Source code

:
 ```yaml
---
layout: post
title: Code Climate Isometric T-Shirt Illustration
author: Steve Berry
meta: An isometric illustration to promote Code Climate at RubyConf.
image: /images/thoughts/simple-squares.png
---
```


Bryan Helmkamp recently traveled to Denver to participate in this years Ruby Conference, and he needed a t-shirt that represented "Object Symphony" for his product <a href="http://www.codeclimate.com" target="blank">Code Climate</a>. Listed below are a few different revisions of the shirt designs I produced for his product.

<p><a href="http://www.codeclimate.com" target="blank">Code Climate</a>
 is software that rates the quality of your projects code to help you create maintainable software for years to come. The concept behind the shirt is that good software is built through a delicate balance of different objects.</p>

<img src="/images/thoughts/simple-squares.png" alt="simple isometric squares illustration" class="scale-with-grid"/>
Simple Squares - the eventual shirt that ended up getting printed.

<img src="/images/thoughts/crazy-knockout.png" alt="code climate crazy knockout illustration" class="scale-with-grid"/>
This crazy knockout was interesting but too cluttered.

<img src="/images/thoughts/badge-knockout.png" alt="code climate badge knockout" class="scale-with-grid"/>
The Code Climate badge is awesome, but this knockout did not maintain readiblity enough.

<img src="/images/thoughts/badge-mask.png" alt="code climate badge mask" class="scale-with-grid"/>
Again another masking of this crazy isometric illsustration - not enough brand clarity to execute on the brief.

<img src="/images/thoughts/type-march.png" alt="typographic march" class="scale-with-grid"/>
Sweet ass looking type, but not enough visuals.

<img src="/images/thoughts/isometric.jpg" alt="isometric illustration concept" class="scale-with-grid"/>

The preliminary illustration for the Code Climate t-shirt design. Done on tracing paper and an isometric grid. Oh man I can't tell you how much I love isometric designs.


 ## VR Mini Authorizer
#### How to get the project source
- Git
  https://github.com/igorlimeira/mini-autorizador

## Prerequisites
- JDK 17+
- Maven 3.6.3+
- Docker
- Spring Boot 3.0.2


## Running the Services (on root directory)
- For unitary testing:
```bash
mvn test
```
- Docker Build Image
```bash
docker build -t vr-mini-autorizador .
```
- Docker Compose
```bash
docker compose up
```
========================
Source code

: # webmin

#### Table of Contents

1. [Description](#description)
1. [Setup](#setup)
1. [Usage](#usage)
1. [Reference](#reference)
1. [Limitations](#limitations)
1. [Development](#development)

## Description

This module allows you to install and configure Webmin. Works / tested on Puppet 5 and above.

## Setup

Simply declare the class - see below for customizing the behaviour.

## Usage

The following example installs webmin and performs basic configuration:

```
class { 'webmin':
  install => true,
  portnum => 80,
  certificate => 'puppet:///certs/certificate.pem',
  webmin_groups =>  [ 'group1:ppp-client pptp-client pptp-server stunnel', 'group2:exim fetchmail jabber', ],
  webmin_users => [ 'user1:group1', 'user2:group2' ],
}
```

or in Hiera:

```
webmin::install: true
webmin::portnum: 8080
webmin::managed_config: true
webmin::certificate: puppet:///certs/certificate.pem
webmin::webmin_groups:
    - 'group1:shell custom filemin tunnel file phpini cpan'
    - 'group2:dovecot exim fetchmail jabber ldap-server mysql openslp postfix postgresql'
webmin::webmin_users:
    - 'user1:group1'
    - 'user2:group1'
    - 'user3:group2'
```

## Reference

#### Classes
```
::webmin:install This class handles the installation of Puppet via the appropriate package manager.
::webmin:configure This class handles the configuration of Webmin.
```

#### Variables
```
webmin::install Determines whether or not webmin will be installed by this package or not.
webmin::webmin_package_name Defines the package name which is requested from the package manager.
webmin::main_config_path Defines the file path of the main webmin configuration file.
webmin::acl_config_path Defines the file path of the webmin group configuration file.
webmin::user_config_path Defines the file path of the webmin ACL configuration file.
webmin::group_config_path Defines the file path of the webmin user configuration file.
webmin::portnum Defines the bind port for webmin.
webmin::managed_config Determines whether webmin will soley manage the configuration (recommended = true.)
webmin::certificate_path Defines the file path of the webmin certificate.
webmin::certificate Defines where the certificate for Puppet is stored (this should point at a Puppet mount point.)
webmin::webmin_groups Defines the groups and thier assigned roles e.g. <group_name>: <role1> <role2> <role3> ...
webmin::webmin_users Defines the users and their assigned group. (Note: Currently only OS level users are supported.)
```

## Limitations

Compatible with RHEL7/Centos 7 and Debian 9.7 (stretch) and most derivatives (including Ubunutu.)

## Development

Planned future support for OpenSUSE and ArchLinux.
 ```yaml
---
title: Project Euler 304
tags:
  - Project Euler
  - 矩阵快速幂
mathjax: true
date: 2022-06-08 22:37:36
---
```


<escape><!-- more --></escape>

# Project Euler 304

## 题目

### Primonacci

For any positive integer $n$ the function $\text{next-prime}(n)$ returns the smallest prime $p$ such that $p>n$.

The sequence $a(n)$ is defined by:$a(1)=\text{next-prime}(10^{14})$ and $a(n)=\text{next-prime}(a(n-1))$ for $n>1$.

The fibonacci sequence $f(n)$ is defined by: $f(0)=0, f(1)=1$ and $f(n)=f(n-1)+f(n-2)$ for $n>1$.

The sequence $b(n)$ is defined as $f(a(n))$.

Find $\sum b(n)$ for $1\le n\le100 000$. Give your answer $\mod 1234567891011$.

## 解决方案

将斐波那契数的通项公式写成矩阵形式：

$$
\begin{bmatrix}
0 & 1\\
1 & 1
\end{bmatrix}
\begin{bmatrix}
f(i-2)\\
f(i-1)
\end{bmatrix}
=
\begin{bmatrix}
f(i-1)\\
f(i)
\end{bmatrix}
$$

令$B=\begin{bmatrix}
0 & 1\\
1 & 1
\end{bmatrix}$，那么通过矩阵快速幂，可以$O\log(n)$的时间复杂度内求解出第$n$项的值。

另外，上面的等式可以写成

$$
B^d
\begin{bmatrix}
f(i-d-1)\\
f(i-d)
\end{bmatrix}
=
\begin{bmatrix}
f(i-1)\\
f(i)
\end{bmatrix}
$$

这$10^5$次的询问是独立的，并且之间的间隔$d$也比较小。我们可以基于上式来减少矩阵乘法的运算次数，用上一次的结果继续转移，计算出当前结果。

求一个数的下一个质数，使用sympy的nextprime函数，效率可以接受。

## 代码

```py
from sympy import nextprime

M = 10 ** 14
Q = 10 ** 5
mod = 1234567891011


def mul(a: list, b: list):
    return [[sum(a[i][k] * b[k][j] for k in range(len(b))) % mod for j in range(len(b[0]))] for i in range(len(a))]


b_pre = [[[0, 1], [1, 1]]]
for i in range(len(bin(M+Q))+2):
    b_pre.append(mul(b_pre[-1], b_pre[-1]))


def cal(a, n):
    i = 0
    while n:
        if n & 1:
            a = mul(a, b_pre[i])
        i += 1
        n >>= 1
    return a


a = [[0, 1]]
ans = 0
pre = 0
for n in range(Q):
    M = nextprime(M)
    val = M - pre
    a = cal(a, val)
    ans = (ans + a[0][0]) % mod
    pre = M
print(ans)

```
========================
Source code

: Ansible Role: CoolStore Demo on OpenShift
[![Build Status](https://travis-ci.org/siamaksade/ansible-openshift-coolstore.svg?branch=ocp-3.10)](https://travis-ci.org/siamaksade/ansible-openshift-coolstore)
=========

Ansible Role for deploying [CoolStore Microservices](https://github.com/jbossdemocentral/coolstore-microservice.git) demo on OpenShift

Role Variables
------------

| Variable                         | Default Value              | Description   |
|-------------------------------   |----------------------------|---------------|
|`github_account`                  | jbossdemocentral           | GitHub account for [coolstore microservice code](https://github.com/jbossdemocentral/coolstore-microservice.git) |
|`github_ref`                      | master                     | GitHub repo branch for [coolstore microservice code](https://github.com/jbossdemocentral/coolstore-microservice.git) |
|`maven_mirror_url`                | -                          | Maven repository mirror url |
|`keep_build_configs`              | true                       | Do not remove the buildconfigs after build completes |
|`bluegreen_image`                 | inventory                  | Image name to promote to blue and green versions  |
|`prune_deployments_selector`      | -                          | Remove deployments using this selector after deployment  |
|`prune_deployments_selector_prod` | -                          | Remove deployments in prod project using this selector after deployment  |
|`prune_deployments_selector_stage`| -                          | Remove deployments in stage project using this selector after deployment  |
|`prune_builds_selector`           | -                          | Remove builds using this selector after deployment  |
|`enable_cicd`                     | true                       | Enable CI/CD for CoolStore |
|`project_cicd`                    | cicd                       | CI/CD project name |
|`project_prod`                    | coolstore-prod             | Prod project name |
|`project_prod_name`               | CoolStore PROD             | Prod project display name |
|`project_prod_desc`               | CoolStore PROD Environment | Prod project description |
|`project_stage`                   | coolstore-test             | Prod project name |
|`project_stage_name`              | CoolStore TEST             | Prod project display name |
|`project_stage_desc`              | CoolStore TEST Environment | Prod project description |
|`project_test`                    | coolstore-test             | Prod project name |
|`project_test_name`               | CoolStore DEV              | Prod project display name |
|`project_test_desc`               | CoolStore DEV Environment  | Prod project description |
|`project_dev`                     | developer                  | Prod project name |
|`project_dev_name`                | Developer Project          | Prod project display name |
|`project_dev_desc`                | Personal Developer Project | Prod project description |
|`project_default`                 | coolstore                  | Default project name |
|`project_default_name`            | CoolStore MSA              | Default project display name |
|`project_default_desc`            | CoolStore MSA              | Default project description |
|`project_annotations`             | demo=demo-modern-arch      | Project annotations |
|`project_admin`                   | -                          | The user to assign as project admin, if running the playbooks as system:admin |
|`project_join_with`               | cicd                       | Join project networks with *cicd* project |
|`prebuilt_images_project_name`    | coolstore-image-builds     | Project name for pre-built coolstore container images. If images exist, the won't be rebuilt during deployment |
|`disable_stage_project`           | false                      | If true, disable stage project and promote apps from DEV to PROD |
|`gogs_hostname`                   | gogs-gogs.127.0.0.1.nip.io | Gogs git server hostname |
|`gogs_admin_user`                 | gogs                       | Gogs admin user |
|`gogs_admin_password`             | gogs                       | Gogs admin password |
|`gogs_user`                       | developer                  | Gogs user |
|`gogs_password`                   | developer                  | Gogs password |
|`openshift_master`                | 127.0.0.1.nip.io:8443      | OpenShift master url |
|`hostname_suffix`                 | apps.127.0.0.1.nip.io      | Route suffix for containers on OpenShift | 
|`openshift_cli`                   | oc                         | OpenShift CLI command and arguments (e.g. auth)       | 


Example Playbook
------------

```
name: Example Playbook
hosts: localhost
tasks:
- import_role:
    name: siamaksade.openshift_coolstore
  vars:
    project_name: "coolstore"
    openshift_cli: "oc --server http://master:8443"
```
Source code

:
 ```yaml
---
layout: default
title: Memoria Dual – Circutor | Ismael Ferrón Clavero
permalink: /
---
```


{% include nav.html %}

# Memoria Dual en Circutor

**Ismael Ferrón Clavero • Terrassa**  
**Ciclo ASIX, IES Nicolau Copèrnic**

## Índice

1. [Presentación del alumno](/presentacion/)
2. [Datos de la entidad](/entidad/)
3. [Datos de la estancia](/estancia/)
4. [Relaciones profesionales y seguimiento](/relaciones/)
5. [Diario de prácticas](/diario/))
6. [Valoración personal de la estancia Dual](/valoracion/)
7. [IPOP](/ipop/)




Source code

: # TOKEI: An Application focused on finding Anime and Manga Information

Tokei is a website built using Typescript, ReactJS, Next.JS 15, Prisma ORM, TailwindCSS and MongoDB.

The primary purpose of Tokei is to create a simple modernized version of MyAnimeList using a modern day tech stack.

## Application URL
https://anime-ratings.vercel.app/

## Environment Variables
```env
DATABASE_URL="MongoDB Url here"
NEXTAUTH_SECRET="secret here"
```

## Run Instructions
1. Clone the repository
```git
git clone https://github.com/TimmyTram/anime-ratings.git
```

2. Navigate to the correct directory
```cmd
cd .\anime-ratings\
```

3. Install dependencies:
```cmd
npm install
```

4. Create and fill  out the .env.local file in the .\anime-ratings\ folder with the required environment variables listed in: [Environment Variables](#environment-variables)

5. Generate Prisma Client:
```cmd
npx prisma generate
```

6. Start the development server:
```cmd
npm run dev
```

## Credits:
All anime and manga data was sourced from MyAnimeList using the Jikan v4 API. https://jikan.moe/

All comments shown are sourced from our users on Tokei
========================
* **Task description**: Which of the lines above contain "scale"? Return them all.

* **Solution to this task**:
<img src="/images/thoughts/simple-squares.png" alt="simple isometric squares illustration" class="scale-with-grid"/>
<img src="/images/thoughts/crazy-knockout.png" alt="code climate crazy knockout illustration" class="scale-with-grid"/>
<img src="/images/thoughts/badge-knockout.png" alt="code climate badge knockout" class="scale-with-grid"/>
<img src="/images/thoughts/badge-mask.png" alt="code climate badge mask" class="scale-with-grid"/>
<img src="/images/thoughts/type-march.png" alt="typographic march" class="scale-with-grid"/>
<img src="/images/thoughts/isometric.jpg" alt="isometric illustration concept" class="scale-with-grid"/>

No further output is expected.